Regularly I have an impulse to cancel our Foxtel subscription. Some days go by without us turning it on and I start to wonder whether the $100+ per month we spend on it could be better used on adding to my extensive belly button lint collection. But then....
... I come across a documentary like Strummer: The Future is Unwritten and I think "holy shit, thank goodness this wasn't the week I cancelled Foxtel".
The Clash were such a big part of my young life during the early 80s. Yes, they were past their heyday at that point but I was heavily in the middle of mine. Their songs were a big part of the soundtrack of my life. How many nights did I spend in my room, living my adolescent angst through the words of songs like White Riot, Janie Jones and Straight to Hell?
Watching the story of Joe Strummer last night was amazing and scary. The weight of nostalgia literally pinned me down onto the lounge and I felt the actual heaviness of the lost years as a physical force on my body. This was the first time I had ever experienced it in this way. Before I had felt nostalgia as a lighter thing, something almost funny. Now I felt I had crossed a line. I am not young anymore; the wild, hopeful girl who loved The Clash and listened to their battlecries in the sanctuary of her middle-class suburban room is long gone, no denying it.

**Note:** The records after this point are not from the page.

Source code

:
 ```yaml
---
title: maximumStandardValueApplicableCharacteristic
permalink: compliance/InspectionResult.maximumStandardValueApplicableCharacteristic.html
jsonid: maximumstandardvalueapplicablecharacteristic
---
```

Worse still, so much worse, I have become someone who is repulsed by young people like I once was, afraid of them. They look like aliens to me, beamed down from another planet. That part of me is now dead and I think I only just realised that last night.
Joe Strummer is dead. And so is my youth.
Hmmm. To think that I once longed for adulthood because I thought it would mean dying my hair any shade of blue I wanted to without getting into trouble.